(Information)

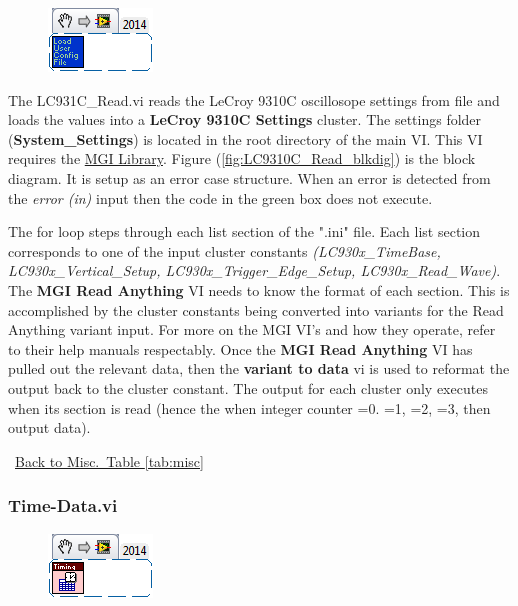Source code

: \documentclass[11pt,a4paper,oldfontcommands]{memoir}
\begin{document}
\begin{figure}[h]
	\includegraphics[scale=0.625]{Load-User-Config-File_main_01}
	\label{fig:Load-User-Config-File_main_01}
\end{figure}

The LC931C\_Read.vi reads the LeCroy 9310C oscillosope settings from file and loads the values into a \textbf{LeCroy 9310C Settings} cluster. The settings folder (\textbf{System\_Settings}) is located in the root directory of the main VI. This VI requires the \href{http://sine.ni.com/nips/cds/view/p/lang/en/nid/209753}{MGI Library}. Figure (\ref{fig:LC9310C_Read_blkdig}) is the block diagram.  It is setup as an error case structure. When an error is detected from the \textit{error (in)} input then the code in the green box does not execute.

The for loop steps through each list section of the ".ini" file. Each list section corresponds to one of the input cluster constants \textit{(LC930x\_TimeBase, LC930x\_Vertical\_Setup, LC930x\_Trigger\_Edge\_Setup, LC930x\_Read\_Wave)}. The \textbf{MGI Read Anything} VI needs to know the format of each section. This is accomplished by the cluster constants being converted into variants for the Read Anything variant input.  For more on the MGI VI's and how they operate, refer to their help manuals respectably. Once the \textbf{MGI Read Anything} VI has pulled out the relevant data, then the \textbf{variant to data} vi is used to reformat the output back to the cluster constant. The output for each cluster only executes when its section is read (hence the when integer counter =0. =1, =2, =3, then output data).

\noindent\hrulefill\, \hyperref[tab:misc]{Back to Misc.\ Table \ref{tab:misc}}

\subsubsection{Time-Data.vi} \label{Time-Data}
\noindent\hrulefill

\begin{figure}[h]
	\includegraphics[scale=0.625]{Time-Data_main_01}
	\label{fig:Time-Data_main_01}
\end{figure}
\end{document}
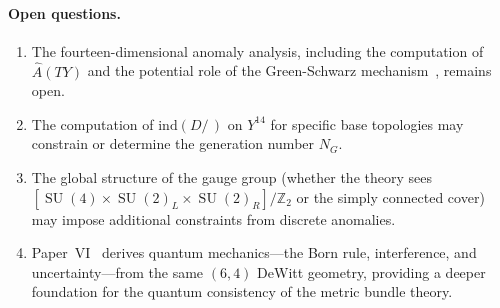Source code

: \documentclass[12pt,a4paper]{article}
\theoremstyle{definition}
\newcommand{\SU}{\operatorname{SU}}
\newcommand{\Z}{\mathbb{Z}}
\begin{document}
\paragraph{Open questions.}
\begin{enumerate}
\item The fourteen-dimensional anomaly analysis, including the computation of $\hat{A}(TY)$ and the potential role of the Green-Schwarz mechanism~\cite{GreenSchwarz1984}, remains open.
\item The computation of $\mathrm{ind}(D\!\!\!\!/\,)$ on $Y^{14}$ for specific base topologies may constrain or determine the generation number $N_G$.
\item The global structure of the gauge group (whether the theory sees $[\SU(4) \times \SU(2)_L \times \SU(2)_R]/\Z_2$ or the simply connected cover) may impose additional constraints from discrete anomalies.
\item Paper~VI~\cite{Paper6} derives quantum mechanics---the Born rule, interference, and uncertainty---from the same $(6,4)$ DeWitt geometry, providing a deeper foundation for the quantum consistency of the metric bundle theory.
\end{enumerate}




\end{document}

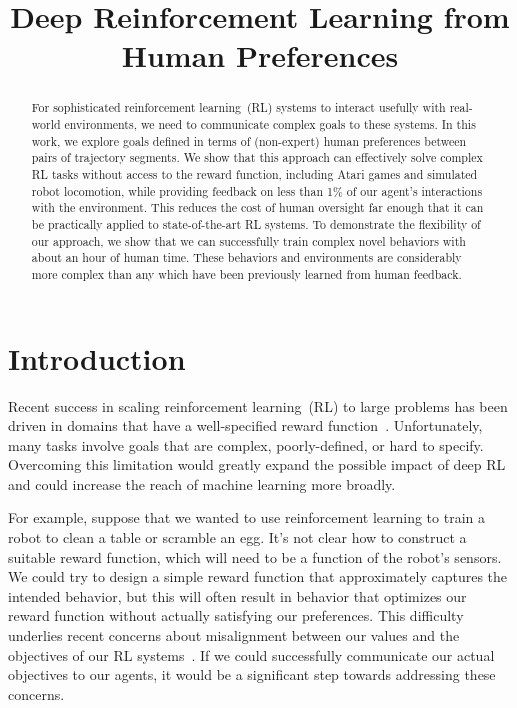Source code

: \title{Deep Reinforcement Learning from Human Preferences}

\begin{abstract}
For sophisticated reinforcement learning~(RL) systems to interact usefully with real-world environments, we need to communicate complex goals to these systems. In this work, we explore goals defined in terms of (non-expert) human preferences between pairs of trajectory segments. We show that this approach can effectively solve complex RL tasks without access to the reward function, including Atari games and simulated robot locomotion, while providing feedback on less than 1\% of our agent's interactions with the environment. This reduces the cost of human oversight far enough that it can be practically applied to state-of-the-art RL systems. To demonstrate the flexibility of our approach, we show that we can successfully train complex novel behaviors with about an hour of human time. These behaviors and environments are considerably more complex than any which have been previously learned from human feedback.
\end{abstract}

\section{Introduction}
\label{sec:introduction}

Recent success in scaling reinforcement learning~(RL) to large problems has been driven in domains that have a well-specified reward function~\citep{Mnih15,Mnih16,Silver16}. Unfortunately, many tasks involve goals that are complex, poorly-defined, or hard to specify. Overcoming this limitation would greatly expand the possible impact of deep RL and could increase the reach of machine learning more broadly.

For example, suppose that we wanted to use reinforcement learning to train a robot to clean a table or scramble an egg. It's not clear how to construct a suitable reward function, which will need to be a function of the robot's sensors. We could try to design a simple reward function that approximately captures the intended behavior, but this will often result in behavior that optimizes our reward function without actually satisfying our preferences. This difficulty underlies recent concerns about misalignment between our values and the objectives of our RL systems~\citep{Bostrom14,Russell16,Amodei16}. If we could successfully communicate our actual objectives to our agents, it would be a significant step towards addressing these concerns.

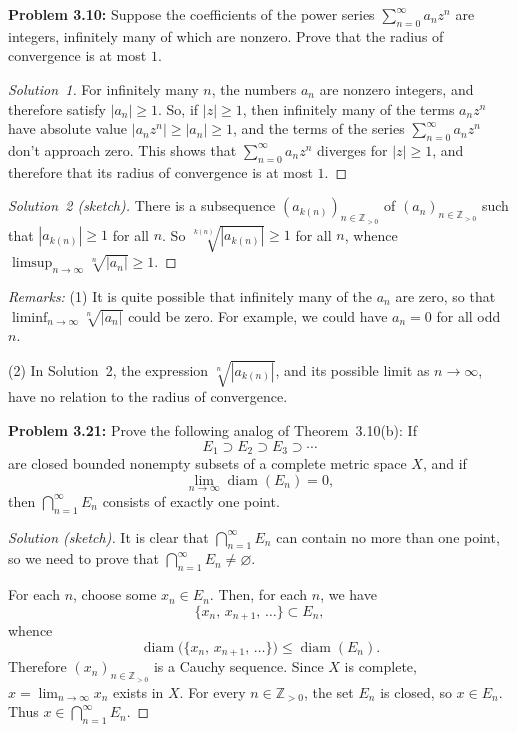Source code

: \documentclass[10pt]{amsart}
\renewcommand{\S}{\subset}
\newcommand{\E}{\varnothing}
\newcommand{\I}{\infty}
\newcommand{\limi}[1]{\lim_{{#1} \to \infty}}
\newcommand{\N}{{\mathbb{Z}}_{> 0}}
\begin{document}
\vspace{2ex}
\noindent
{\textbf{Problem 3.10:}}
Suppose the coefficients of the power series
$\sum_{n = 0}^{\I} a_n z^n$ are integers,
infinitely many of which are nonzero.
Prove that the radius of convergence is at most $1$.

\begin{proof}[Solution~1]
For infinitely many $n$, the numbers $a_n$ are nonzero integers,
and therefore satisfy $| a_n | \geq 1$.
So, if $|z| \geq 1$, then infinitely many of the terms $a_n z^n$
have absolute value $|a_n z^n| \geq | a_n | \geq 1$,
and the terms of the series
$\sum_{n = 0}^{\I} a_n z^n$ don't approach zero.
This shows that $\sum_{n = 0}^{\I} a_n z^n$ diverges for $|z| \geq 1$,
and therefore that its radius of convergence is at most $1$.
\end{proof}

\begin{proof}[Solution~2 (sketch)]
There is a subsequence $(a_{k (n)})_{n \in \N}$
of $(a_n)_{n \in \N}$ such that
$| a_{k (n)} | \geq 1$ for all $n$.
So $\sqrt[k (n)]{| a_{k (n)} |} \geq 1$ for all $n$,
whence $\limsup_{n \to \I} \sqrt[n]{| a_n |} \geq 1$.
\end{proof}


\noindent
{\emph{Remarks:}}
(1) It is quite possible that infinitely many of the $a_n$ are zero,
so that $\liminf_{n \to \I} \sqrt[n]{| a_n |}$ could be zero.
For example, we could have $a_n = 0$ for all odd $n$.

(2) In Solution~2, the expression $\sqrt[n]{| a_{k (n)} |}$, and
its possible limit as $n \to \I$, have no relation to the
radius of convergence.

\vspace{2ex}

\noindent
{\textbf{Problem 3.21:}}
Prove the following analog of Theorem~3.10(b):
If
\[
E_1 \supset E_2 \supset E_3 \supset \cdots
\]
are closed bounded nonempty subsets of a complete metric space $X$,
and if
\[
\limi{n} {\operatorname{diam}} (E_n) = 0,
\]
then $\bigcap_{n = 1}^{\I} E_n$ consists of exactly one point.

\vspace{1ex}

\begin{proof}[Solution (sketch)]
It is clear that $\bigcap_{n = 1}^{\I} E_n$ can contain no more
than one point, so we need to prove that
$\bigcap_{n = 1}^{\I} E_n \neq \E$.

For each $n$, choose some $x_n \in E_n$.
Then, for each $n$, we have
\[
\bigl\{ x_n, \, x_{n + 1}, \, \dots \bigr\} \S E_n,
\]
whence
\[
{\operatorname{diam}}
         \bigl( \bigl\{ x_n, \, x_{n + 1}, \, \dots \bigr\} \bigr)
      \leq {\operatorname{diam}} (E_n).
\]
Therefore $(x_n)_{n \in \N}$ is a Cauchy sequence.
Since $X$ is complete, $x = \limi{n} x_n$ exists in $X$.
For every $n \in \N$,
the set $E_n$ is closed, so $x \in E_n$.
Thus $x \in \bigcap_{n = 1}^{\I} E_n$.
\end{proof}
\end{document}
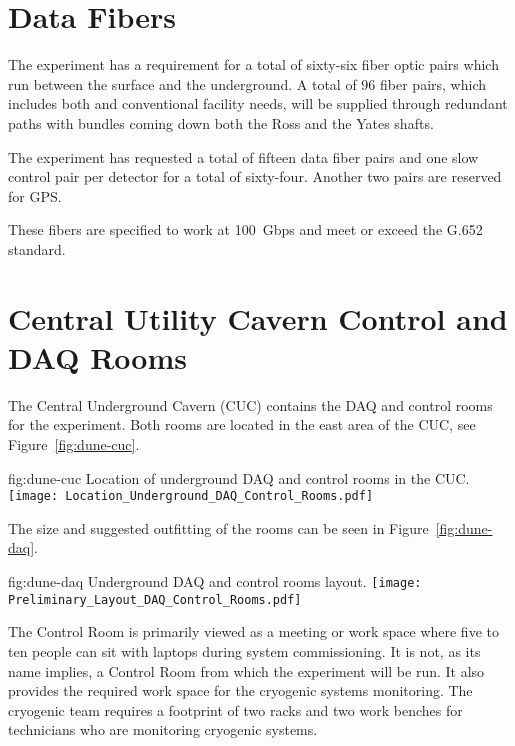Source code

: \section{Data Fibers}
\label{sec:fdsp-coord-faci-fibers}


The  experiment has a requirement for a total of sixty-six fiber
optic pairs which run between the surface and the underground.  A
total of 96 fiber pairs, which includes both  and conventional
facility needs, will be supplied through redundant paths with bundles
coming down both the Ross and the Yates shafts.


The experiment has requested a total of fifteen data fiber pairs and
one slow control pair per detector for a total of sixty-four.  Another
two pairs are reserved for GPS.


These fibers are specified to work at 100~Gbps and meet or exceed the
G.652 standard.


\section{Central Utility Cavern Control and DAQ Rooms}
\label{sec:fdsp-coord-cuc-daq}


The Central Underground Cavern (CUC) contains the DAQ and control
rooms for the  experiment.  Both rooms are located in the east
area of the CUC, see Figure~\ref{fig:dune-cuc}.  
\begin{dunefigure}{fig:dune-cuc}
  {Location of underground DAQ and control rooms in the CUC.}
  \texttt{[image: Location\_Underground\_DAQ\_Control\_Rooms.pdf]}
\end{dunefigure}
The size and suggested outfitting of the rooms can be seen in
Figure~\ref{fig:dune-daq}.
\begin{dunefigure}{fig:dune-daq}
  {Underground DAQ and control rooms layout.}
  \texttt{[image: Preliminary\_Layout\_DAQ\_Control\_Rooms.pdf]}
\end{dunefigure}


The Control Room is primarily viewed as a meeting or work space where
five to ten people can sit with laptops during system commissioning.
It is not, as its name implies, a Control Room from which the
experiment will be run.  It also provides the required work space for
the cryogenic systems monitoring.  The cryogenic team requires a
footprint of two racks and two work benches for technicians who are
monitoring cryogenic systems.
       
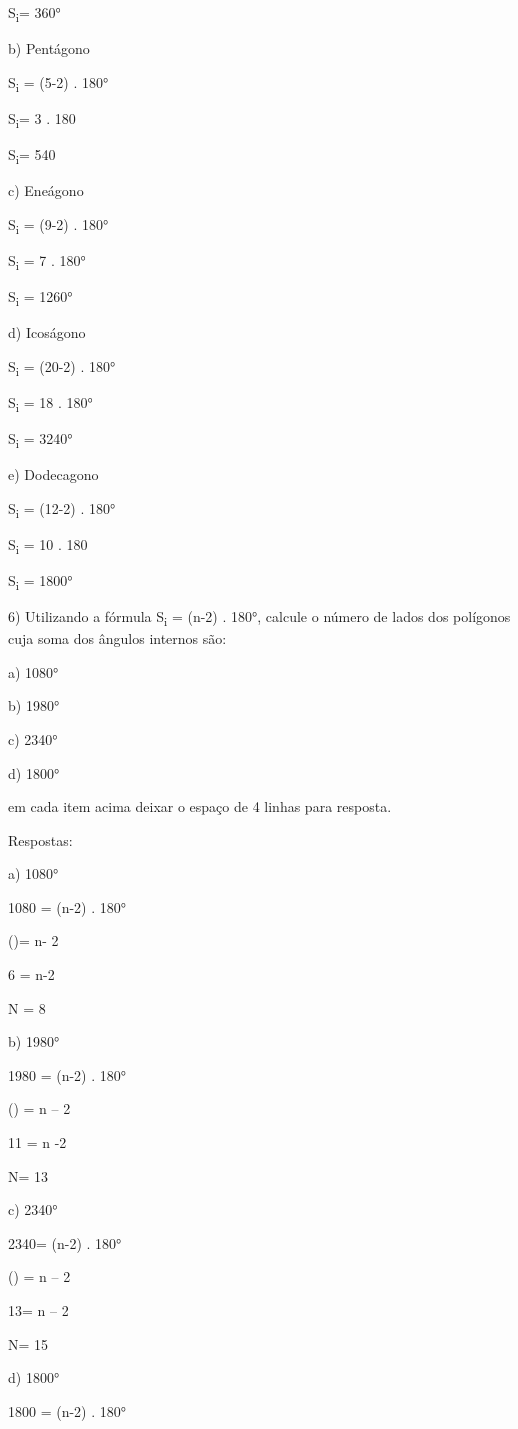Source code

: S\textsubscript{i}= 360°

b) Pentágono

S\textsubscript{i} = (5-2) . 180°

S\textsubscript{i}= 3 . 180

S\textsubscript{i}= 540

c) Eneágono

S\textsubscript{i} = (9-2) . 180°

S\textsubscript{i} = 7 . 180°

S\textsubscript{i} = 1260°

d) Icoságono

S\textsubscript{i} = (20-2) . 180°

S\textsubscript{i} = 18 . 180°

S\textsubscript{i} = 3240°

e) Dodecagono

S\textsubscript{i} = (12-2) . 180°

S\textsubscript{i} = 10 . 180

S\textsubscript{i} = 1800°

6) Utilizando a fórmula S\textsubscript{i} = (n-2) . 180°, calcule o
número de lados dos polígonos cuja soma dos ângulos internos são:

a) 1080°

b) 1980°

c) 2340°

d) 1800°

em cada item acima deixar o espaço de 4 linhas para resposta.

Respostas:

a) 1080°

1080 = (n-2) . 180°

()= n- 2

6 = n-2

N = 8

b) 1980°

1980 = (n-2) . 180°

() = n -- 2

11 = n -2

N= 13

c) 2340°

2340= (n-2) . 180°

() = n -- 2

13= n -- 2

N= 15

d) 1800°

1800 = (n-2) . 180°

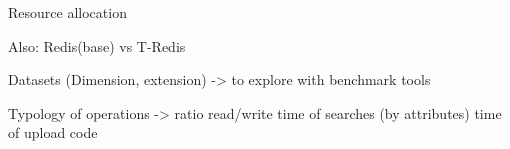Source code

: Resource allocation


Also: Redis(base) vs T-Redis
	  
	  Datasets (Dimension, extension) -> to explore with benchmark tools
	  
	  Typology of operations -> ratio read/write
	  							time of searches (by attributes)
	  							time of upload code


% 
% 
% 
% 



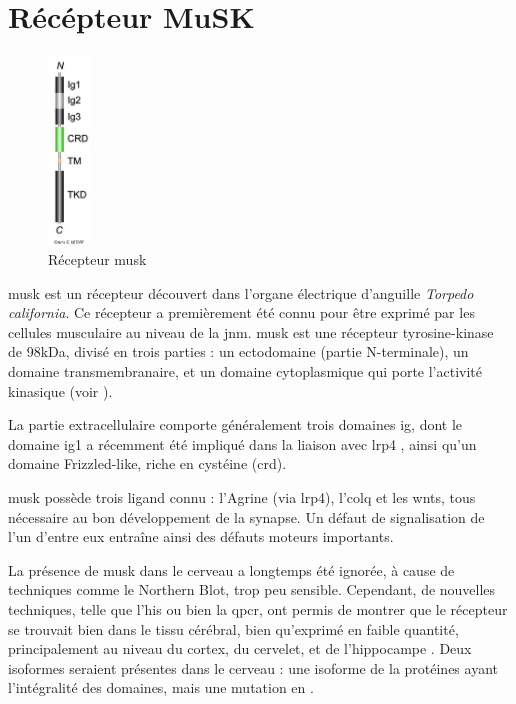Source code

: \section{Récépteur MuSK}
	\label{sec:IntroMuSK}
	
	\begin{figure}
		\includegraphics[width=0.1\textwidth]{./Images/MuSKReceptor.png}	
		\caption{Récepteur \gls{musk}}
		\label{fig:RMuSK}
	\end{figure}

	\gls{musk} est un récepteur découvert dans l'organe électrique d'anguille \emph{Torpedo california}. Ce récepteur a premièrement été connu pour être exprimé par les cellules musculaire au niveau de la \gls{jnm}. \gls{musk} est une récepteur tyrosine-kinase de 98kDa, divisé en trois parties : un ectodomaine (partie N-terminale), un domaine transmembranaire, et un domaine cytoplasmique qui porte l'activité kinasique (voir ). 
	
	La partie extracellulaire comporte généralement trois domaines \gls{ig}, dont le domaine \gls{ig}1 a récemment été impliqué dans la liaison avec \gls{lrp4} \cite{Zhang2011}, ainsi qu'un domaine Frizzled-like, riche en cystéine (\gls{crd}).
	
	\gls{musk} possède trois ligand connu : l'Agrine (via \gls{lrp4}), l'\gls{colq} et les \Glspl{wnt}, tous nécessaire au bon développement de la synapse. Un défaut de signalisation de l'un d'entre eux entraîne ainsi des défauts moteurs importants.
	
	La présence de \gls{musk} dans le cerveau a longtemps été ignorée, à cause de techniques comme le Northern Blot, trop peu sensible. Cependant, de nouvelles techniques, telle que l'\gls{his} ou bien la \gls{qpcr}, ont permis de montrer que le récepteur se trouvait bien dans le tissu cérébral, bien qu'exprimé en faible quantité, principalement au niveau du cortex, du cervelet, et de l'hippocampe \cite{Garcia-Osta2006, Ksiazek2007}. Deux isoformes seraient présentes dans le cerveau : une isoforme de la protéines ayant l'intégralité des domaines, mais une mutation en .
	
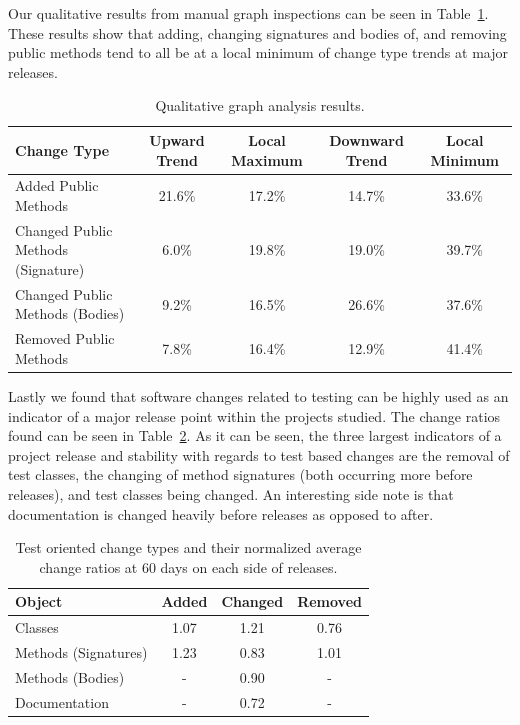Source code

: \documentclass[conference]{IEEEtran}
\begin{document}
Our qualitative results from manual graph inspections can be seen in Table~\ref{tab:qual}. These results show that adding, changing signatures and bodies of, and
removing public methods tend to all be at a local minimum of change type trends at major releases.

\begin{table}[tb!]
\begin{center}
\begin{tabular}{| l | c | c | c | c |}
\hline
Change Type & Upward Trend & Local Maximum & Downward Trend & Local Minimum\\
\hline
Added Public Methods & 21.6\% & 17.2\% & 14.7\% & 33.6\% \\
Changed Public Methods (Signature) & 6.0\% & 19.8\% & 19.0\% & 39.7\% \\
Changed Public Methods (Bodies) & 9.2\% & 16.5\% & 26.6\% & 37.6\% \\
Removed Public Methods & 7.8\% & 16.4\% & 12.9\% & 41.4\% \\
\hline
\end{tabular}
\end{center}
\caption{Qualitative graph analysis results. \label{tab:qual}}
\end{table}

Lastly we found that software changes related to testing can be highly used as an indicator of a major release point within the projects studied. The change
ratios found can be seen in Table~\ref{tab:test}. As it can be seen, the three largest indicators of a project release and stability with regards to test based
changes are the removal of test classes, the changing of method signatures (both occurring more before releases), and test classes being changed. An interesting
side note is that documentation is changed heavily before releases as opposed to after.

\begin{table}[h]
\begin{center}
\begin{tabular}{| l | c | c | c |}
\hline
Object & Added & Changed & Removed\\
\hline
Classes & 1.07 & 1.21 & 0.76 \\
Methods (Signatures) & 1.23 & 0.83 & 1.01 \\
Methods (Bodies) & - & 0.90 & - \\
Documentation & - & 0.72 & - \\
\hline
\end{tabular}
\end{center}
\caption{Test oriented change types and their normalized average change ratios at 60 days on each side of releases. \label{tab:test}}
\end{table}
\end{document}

(End Information)

Work order:
Return precisely the lines of the records, starting with the line that holds "graph analysis results." and ending with the last one.

Result of the exercise:
\caption{Qualitative graph analysis results. \label{tab:qual}}
\end{table}

Lastly we found that software changes related to testing can be highly used as an indicator of a major release point within the projects studied. The change
ratios found can be seen in Table~\ref{tab:test}. As it can be seen, the three largest indicators of a project release and stability with regards to test based
changes are the removal of test classes, the changing of method signatures (both occurring more before releases), and test classes being changed. An interesting
side note is that documentation is changed heavily before releases as opposed to after.

\begin{table}[h]
\begin{center}
\begin{tabular}{| l | c | c | c |}
\hline
Object & Added & Changed & Removed\\
\hline
Classes & 1.07 & 1.21 & 0.76 \\
Methods (Signatures) & 1.23 & 0.83 & 1.01 \\
Methods (Bodies) & - & 0.90 & - \\
Documentation & - & 0.72 & - \\
\hline
\end{tabular}
\end{center}
\caption{Test oriented change types and their normalized average change ratios at 60 days on each side of releases. \label{tab:test}}
\end{table}
\end{document}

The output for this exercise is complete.